First of all, thank you for the question. I think you identify the challenge we all face in trying to make sure that everyone has equal opportunity. If children don't have enough access to food, clearly being successful in school is virtually an insurmountable challenge. We saw that the most important way we could start to get at this was, as we did in budget 2016, by ensuring that families, as they're raising their children at what is a very expensive time in their lives, have more money to raise their children. That's going to make an enormous difference.
Just to put numbers on that, the typical family of four in 2019 at a median income will be about $2,000 better off than they would have been in 2015. That's including everything. That's including all of the measures we took. That's really important.
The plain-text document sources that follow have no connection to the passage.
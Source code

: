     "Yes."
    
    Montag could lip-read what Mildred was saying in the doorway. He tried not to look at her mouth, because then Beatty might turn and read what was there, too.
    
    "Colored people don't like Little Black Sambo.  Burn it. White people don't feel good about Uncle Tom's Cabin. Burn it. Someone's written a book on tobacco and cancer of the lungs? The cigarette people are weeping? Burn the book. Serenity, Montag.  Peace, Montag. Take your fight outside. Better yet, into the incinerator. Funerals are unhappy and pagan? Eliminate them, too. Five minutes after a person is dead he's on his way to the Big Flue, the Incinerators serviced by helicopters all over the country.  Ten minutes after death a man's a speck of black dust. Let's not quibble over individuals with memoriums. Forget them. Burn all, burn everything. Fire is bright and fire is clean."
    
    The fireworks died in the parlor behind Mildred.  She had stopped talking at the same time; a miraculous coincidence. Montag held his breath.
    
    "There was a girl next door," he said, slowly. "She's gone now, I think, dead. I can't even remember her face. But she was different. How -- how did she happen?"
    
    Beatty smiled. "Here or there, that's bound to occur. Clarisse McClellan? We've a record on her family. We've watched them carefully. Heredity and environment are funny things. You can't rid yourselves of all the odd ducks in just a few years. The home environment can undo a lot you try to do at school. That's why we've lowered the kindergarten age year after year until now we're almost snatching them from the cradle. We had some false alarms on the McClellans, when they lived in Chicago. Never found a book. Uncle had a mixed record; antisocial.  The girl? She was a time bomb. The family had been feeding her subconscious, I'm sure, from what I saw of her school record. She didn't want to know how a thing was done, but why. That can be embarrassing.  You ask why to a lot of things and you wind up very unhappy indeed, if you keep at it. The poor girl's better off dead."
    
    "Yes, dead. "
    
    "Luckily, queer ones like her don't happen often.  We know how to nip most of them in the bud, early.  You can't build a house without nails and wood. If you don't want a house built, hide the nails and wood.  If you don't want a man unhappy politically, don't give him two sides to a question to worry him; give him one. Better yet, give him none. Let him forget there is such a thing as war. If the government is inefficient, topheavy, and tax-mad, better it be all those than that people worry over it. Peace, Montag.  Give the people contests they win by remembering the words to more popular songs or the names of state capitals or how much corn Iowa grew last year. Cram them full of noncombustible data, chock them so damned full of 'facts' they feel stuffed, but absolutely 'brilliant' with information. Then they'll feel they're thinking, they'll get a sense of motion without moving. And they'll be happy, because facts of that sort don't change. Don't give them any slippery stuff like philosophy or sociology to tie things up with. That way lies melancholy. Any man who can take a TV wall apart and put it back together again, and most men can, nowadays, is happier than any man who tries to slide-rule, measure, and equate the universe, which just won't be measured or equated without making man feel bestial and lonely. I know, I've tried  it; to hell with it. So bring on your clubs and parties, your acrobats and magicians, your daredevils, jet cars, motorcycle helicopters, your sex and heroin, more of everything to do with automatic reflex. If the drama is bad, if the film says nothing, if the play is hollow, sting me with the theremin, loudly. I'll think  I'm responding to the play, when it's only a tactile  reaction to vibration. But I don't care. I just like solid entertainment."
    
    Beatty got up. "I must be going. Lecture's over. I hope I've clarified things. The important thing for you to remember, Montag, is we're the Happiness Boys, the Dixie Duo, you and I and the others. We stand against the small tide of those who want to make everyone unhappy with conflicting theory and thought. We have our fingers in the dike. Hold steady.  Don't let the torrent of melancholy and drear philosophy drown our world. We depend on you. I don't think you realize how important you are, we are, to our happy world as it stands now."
We also realize that we need to do more. The idea around thinking about a food program for children is taking a federal leadership role in a place where all the provinces may not be yet. That's what we're trying to achieve by coming to some sort of national standard. We see that as critically important as people are going through their years. We're not responsible for the education system—that's a provincial responsibility—but we can certainly help people to be successful as they're going through education.
We've seen that in other measures in our budget as well, because we've thought not only about families being successful and kids being successful in school but also about how we ensure that they continue to be successful afterwards. It's putting in place, as we've done, the ability of students, as they get past primary and secondary school, to have work-integrated learning so they can get the kinds of skills they need to be successful at work afterwards. This budget made a really important commitment to ensuring that we'll have 150,000 spaces for co-ops or work-integrated learning over the next few years, working together with business and government, so that pretty well every single student who wants to have a work-integrated learning position after school will be able to have one.
We're trying to make sure that we think about the families and that we think about the kids as they're in early years, and that we then create opportunities later on in a way that's not all going to be federal. In the case of, in particular, as I said, the work-integrated learning, much of it's coming through business commitments and we see that as important because we're all facing up to this challenge together.